The reasons for prolonged half-lives in overdose are numerous. Delays in gastric emptying and gut hypomotility may result from fasting status, from overdose itself, or from co-ingestion of opioids or anticholinergic drugs, and controlled-release drugs have a prolonged absorption phase [15, 16]. Hypoperfusion of the gastrointestinal tract, secondary to hypotension and/or splanchnic vasoconstriction, can slow absorption [17]. Hypothermia may slow drug metabolism [18]. Enterohepatic recirculation may play a role in elimination of certain drugs. Mechanisms of metabolism may be saturated in overdose [14]. As an example of prolonged half-life in overdose, many references indicate the half-life of baclofen is approximately 2–4 h, but in overdose, the duration of effect far exceeds the recommended five half-life calculation [3]. Reported cases of coma mimicking brain death secondary to baclofen overdose have described a duration of coma of up to 7 days [3, 4]. Furthermore, pharmacokinetic elimination (i.e., “normal” or negative serum concentration) does not equate to pharmacodynamic duration of effect (i.e., drug remaining at the target organ receptor). Finally, published pharmacokinetic data may not account for pharmacodynamic or pharmacokinetic interactions [19].
Ancillary testing to assess cerebral blood flow, including cerebral angiography, transcranial Doppler, and single photon emission computed tomography, has been used to assist in the determination of death when the examination is felt to be potentially unreliable [2]. No publication was found to suggest that a drug or toxin could be the sole cause of cessation of cerebral blood flow and it is unlikely that such a drug effect exists; however, no study has been performed to answer this question.

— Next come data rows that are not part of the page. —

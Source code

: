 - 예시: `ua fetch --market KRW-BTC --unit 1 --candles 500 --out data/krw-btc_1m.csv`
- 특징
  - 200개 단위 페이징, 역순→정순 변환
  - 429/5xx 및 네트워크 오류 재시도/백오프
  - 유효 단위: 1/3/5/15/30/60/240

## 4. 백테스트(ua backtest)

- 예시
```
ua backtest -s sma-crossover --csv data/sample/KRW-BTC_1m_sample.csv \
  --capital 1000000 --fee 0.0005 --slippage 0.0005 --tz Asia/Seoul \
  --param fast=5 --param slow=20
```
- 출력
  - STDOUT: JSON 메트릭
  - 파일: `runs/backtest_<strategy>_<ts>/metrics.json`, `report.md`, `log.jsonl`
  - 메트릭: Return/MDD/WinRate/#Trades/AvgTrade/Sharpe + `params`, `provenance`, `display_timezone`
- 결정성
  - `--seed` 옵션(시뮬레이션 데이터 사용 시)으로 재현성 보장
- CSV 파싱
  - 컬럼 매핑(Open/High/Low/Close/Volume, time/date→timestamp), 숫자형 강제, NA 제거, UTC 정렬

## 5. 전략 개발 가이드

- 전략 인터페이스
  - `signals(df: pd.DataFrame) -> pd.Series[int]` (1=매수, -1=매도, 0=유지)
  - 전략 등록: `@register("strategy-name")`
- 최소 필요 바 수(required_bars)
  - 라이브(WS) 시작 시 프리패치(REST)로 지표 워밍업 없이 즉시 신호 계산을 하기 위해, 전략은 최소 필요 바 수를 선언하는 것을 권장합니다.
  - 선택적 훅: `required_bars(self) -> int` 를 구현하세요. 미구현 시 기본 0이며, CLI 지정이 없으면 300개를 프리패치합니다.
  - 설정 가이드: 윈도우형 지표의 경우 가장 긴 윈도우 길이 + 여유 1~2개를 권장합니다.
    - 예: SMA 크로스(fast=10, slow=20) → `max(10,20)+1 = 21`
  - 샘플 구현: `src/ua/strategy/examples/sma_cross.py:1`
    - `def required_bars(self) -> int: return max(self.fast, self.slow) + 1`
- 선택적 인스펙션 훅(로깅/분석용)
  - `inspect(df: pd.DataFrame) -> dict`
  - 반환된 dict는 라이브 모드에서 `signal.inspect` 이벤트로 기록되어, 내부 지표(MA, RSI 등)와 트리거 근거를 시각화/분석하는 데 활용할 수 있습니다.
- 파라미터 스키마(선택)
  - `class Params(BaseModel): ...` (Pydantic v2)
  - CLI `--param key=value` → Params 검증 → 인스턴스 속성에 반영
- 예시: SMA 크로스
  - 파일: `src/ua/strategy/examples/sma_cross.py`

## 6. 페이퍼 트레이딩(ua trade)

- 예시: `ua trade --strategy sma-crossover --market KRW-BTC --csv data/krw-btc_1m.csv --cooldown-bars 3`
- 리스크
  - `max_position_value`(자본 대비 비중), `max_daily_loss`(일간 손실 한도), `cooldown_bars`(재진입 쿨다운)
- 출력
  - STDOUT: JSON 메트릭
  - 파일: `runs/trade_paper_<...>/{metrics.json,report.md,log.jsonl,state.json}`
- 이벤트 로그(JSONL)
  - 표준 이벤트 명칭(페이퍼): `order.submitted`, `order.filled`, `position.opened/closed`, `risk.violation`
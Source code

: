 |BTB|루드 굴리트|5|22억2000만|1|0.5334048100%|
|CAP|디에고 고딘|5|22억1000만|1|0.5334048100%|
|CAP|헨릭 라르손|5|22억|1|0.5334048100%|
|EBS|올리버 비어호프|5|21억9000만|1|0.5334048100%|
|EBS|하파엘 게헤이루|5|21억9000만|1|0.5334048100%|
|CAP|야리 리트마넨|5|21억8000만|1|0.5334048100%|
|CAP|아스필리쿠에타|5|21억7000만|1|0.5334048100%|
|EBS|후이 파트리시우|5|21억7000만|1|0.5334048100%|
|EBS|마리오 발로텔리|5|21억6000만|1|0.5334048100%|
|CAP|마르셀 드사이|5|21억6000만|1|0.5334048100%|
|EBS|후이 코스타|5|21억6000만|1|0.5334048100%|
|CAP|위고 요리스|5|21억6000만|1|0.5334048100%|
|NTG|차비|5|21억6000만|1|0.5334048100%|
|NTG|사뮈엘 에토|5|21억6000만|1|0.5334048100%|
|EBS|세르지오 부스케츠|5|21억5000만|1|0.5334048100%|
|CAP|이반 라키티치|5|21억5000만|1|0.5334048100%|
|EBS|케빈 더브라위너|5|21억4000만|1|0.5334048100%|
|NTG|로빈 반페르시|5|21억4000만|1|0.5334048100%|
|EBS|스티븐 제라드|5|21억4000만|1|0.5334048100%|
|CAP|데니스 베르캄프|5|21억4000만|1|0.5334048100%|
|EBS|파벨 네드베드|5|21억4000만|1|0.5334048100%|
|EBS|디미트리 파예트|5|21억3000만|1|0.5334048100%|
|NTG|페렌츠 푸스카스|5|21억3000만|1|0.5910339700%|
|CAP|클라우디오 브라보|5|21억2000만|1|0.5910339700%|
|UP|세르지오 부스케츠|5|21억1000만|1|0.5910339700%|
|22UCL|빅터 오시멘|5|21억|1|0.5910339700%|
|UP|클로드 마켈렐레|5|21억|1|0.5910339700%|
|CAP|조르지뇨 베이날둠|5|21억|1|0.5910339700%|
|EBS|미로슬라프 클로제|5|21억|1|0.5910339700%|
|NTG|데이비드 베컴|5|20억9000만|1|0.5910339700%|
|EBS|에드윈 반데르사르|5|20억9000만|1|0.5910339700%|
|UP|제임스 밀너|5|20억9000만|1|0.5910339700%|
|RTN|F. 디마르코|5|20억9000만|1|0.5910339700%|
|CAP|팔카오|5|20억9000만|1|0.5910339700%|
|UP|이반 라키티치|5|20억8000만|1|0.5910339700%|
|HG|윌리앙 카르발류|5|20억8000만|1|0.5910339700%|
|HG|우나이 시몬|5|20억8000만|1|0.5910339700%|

The requirement to identify a proximate and irreversible cause of brain injury should prevent clinical brain death determination in overdose patients [4]. Therefore, we recommend identification of drugs or toxins by careful history and targeted testing. Five drug half-lives should be considered an absolute minimum period to ensure clearance. A longer period is necessary when there is a possibility of an extremely large drug or toxin exposure, likelihood for delayed drug absorption or elimination (relevant organ failure), pharmacokinetic or pharmacodynamic interactions, saturable elimination kinetics, or interactions with another agent. In cases where brain death is considered but intoxication is unclear, a medical toxicologist or clinical toxicologist can be consulted to guide decision-making regarding clinical testing, as clinical brain death determination cannot begin until intoxication is excluded. In the absence of an on-site toxicologist, one can be consulted via a local poison center at 1-800-222-1222.
Compliance with Ethical Standards
Source of Funding for the Project
None.
Conflicts of Interest
None.
Footnotes
The intent of this position statement is to reduce the likelihood of erroneous declaration of brain death in the setting of drug- or toxin-induced coma.